Il giudizio delle aziende strutturate si rivela addirittura più drastico: tre aziende su quattro ritengono il sistema formativo italiano inadatto ai bisogni delle imprese , l’83 per cento delle aziende maggiori esprime un giudizio drasticamente negativo sui canali dell’istruzione.
È invece promosso, a pieni voti, l’istituto dell’’apprendistato: considerato l’unico strumento oggi in grado di fare da ponte tra scuola e impresa. Più di un imprenditore su tre (36,1 per cento) ritiene che l’apprendistato, con il suo mix di studi teorici ed esperienza pratica fatta in azienda, fornisca ai giovani un “buon” livello di preparazione. Altrettanti imprenditori (37,2 per cento) ne danno un giudizio meno entusiastico, valutano come “media” la preparazione che questo permette di raggiungere, riterrebbero necessario un percorso di formazione più lungo e l’affiancamento con lavoratori già esperti.

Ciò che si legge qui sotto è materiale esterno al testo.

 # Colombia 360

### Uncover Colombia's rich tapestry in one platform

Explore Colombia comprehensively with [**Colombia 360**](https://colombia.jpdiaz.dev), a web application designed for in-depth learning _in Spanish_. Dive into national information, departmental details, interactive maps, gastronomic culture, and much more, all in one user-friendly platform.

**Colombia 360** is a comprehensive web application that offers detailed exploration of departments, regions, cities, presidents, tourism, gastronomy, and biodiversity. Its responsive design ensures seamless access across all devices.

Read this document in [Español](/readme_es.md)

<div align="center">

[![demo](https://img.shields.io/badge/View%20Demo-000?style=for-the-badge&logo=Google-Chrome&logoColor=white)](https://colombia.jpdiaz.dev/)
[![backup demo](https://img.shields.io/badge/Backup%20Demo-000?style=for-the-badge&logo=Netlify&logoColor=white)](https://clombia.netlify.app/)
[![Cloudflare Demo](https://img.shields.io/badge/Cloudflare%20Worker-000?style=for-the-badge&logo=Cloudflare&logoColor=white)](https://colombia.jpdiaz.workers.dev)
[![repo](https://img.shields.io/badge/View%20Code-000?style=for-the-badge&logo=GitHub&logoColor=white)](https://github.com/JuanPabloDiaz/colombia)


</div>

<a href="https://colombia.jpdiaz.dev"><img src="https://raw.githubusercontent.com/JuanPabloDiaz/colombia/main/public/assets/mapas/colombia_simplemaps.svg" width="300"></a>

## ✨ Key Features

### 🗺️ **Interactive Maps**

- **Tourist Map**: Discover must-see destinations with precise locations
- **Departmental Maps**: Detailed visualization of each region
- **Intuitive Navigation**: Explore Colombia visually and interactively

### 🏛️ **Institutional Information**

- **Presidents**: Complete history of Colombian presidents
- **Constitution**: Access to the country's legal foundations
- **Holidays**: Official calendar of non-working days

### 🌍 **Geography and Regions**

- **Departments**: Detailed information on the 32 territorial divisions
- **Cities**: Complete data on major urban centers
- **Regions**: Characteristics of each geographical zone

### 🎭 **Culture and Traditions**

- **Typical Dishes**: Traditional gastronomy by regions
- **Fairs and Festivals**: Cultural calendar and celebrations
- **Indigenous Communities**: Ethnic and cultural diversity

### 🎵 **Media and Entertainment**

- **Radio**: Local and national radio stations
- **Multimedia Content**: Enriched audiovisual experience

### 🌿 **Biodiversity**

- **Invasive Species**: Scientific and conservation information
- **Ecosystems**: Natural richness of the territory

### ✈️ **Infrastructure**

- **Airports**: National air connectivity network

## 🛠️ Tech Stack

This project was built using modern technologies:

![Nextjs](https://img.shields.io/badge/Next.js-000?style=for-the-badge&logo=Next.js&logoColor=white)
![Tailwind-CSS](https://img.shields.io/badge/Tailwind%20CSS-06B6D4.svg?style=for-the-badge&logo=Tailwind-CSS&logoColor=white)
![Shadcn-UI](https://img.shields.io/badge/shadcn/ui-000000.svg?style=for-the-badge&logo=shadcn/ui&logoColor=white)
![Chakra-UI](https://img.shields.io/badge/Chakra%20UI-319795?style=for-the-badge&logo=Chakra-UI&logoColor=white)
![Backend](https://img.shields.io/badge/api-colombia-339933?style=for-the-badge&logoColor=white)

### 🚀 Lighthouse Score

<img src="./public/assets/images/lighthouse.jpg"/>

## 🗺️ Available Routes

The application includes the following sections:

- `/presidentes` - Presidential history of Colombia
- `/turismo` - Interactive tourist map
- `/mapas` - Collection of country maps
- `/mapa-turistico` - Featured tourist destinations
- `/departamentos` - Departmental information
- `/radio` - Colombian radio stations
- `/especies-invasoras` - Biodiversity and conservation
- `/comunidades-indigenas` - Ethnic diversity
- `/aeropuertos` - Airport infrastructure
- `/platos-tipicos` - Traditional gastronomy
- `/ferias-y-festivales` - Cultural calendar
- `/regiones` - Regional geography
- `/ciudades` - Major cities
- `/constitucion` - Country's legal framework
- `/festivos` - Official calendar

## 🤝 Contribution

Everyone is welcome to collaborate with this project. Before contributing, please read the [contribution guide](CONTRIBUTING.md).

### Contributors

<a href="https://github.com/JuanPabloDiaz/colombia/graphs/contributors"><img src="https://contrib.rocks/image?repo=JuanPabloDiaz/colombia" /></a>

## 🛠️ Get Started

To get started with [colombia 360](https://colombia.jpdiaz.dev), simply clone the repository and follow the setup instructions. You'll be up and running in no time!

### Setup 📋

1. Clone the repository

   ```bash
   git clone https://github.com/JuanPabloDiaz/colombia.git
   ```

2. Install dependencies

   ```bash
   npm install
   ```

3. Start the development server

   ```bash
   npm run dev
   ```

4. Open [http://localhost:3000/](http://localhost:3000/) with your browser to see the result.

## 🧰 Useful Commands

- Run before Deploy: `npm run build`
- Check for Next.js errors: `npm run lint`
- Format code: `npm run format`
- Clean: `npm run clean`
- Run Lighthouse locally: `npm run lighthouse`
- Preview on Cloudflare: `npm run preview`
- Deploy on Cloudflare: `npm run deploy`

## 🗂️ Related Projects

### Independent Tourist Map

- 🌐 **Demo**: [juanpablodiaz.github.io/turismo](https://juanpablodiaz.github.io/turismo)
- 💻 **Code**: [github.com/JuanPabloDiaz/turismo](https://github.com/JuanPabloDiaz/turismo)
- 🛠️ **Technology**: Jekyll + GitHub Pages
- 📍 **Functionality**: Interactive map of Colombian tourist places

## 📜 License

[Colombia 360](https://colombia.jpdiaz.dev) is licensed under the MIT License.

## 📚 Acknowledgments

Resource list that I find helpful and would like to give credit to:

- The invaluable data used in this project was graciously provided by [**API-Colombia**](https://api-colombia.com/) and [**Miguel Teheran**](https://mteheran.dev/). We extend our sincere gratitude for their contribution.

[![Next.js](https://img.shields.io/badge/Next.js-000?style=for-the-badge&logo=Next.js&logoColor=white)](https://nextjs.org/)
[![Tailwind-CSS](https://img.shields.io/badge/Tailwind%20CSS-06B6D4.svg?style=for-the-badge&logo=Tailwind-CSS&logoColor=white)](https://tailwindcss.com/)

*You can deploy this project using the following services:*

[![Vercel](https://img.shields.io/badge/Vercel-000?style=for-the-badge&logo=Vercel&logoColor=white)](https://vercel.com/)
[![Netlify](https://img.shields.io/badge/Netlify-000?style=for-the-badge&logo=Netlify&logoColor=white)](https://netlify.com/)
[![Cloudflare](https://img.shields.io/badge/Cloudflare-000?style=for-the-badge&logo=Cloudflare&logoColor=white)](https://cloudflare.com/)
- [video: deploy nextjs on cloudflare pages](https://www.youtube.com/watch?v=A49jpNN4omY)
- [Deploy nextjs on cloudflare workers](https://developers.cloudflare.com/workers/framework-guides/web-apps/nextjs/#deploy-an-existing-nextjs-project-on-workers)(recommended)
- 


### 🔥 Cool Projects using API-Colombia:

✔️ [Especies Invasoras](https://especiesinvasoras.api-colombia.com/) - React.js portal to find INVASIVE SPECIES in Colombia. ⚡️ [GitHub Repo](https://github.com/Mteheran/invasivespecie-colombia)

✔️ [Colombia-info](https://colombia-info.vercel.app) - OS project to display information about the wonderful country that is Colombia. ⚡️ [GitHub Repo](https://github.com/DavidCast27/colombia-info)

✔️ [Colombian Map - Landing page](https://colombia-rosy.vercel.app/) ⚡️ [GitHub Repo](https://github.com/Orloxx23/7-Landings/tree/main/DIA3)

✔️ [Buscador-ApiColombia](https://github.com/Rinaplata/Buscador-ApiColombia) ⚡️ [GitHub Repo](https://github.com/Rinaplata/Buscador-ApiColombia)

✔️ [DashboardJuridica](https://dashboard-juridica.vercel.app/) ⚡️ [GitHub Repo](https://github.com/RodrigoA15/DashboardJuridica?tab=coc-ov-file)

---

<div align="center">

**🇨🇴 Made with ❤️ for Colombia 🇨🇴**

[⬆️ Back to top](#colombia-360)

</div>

Malgrado si trovino ancora immerse nella crisi, le previsioni per l’anno che verrà sembrano ispirare qualche segnale di ottimismo, quanto meno “di necessità”. La maggioranza del campione pensa che l’azienda non uscirà dalla stagnazione in cui si trova e il 21,7% è convinto del perdurare della crisi. Quasi il 40% delle imprese, in prevalenza manifatturiere e di conseguenza orientate all’export, intravede nell’anno appena iniziato qualche spiraglio di fiducia: il 20,1% degli imprenditori parla di ripresa, l’11,6% di consolidamento dei risultati raggiunti, e il 6,5% di vera e propria crescita.
Alla domanda su quali misure aziendali intenda adottare per il 2013, il 30,1% degli imprenditori risponde di voler riorganizzare i processi di lavoro, il 17,6% di ridurre l’organico, il 16,6% di riqualificare le risorse umane, il 15% di utilizzare (o prorogare) la cassa integrazione e, solo il 14,9%, dice di voler assumere nuovi dipendenti.